Plaintiff White recovered judgment against one Burney in March, 1924. This judgment was recorded in the office of the judge of probate in April. October 3, 1924, execution was issued and levied on a bale of cotton as the property of the defendant in execution. Appellant interposed a claim, and a trial of the right of property followed. The trial was had before the court and without a jury.

Burney was a tenant on claimant's land during 1924, and the bale of cotton in controversy in this suit was raised on that land by Burney during that year. Appellant now claims right and title in virtue of his lien as landlord. At the trial he darkened counsel by introducing a mortgage which antedated plaintiff's judgment; but the mortgagee named in the instrument was an outsider, and claimant had joined in its execution and in the notes secured by it for the purpose, as the evidence disclosed, of becoming surety for the tenant's debt to the mortgagee. His testimony showed further that he had paid the debt secured by the mortgage, but he had taken no transfer, if it be conceived that he might have bettered his position by taking an assignment of a mortgage in which he appeared as mortgagor. So far as appears from the record, the only issue suggested in the trial court was based upon the question of priority between plaintiff's *432 judgment lien and claimant's mortgage. The mortgage introduced by claimant should have been excluded on plaintiff's objection, and it may be that claimant, relying upon the mortgage thus admitted in evidence, concluded that his mortgage title, so to speak, would prevail. If that was his error, it cannot be corrected on this appeal.

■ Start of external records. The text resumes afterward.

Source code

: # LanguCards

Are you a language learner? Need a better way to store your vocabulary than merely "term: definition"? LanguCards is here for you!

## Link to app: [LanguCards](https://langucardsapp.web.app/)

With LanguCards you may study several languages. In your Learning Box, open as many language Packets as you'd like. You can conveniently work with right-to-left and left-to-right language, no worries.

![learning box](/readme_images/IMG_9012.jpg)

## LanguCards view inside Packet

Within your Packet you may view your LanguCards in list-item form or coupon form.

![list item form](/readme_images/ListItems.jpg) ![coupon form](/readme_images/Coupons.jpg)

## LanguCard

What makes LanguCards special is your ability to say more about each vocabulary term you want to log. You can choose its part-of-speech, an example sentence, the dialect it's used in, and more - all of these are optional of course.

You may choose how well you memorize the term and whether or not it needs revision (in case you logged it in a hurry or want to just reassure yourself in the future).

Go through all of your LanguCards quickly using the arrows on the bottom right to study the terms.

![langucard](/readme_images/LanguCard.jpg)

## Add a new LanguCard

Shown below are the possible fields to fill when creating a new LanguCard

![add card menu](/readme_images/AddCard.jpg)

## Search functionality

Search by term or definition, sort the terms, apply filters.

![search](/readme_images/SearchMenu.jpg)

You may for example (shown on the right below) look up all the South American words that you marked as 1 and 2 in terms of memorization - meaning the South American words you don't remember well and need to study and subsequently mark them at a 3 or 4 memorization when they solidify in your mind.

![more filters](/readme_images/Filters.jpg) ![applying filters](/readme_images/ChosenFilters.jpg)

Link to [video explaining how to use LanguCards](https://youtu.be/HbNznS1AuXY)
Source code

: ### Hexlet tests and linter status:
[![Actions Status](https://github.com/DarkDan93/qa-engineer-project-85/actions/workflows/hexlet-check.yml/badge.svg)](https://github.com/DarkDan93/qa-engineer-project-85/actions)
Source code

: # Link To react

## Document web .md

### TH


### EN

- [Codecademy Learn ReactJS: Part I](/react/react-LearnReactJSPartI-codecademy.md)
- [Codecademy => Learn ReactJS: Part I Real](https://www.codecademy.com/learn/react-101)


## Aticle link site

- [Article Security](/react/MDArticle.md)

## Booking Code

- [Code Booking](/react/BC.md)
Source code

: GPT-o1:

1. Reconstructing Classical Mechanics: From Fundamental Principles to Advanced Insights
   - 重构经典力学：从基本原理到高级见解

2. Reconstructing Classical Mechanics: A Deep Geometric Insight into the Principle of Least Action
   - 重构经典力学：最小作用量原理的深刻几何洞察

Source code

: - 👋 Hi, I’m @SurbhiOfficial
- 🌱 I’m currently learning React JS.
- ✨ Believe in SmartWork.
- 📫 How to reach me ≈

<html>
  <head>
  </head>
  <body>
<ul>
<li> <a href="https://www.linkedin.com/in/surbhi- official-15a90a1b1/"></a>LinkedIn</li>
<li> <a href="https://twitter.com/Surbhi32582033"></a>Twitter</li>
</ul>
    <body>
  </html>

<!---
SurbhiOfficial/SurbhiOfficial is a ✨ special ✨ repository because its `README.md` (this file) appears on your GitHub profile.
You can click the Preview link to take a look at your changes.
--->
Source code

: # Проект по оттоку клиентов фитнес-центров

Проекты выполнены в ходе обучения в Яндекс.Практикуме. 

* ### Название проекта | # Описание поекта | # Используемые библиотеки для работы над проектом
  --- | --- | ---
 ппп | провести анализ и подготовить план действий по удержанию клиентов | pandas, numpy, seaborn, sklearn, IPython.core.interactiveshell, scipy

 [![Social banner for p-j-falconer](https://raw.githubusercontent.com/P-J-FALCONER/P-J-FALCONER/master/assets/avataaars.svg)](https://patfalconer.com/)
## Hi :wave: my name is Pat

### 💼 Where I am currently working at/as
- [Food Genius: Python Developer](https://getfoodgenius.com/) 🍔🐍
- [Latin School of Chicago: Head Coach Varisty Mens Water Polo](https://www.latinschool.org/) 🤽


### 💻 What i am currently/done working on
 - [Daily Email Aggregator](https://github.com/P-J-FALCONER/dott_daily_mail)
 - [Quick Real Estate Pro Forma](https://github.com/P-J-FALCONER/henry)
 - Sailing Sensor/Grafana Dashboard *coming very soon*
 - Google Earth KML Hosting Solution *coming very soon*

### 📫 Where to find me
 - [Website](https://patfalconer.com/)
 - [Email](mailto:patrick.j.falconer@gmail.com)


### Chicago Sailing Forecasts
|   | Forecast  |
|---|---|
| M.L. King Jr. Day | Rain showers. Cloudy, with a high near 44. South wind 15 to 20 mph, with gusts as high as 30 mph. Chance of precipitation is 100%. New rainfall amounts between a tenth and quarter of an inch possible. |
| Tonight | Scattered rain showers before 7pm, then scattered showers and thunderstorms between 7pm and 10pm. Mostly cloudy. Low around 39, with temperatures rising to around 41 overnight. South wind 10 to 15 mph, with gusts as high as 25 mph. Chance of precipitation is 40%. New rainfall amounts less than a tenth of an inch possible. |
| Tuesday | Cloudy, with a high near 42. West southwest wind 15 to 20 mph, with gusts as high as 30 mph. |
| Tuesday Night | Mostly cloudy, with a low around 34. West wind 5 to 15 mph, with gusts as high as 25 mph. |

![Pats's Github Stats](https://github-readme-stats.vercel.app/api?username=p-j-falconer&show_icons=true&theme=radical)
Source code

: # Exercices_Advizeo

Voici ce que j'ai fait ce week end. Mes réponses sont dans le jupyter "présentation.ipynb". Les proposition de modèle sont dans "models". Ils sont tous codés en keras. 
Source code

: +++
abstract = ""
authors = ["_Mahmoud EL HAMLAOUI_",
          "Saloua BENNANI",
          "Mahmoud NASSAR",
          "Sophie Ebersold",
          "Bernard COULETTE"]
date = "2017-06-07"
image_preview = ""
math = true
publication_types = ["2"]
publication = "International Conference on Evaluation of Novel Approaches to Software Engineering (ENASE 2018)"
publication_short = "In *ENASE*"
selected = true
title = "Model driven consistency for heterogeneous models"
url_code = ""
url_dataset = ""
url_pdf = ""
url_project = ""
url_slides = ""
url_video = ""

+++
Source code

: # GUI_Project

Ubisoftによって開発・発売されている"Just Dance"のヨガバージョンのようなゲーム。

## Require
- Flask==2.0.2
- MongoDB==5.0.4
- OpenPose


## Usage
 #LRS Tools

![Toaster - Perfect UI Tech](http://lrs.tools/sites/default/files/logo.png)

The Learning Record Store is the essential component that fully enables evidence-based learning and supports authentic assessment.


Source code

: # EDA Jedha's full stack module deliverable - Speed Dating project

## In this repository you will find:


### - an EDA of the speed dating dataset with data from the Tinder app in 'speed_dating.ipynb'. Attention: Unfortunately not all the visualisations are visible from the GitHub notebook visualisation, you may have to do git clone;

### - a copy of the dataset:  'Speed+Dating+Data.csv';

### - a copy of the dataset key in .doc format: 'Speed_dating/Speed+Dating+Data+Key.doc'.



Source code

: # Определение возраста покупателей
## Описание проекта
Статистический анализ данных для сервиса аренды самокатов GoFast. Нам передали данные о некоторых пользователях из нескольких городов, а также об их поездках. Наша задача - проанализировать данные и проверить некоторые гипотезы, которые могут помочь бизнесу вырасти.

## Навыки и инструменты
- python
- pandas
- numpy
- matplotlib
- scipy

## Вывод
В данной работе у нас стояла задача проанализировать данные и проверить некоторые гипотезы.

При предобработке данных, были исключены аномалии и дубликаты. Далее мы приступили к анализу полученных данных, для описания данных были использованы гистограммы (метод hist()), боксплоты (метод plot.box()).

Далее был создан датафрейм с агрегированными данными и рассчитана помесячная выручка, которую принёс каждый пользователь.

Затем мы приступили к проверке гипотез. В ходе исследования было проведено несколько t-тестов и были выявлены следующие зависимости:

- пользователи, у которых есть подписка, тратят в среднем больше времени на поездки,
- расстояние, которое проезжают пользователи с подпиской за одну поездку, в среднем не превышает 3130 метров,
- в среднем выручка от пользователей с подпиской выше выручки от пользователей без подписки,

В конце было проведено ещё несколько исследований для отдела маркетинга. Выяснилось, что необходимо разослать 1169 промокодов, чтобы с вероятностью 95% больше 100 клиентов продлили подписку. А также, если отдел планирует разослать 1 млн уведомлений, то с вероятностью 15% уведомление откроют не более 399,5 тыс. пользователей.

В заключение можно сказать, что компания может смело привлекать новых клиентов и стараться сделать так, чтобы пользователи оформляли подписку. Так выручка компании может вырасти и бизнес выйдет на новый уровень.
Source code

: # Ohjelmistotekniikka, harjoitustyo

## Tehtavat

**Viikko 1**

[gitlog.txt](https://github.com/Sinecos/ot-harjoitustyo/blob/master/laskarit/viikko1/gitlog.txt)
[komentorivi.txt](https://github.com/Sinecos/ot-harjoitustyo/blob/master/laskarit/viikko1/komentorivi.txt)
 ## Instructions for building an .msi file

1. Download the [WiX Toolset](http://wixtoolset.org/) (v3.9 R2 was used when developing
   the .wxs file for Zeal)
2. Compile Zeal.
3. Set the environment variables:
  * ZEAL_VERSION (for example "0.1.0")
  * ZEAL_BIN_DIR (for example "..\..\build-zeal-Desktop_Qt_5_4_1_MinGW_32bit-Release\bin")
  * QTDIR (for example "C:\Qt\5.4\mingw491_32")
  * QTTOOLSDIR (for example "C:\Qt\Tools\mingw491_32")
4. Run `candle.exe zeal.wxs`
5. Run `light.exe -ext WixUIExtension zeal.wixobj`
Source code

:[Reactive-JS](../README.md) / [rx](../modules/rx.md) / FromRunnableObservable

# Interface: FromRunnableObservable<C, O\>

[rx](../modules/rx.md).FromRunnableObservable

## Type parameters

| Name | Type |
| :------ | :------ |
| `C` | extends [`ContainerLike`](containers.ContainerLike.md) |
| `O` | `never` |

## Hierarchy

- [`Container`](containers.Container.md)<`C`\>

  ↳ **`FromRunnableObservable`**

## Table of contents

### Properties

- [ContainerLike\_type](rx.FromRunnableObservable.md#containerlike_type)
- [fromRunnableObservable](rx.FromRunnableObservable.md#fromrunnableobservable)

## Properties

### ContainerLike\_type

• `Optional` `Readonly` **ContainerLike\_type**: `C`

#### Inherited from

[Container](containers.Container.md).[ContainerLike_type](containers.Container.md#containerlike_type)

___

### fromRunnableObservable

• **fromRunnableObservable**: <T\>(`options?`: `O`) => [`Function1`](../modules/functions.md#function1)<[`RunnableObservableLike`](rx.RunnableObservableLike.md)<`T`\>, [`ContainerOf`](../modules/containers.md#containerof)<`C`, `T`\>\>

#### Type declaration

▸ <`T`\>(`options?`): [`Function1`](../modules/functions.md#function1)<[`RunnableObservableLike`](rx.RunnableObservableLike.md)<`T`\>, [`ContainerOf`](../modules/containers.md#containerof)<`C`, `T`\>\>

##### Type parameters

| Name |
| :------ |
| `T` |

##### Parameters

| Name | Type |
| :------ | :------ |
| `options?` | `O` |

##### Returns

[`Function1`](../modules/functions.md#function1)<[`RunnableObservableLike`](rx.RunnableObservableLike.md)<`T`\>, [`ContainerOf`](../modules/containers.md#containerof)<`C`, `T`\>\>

Now claimant contends that he had and proved a landlord's lien superior to the lien of plaintiff's judgment. And clearly he did. But the claim he filed had not alleged a lien in virtue of his landlordship, and under repeated decisions of this court he could not prevail by reason thereof. Gulf Coast Lumber Co. v. Miles, 90 So. 281, 206 Ala. 429; Hall Brown Woodworking Mach. Co. v. Haley Furniture Mfg. Co., 56 So. 726, 174 Ala. 190, L.R.A. 1918B, 924; Bennett v. McKee, 38 So. 129,144 Ala. 601; Ivey v. Coston, 32 So. 664, 134 Ala. 259. This, for the reason, as stated in the cited cases, that, in his affidavit of claim, claimant had failed to state the nature of the right he claimed as the statute (Code, § 10379) required him to do. His affidavit was that the bale of cotton "is not the property of the said E. B. Burney, but is the property of J. W. Hammond, affiant, and that affiant has a just claim to the property levied on." According to the decisions referred to, this statement did not comply with the statute and would not support the claim. According to the same decisions a like reason would have prevented claimant's recovery, even though he had shown a superior mortgage title — all this, according to the decisions, notwithstanding no objection was taken against the form or substance of appellant's affidavit of claim.

It results that the judgment must be affirmed

Affirmed.

ANDERSON, C. J., and GARDNER and MILLER, JJ., concur.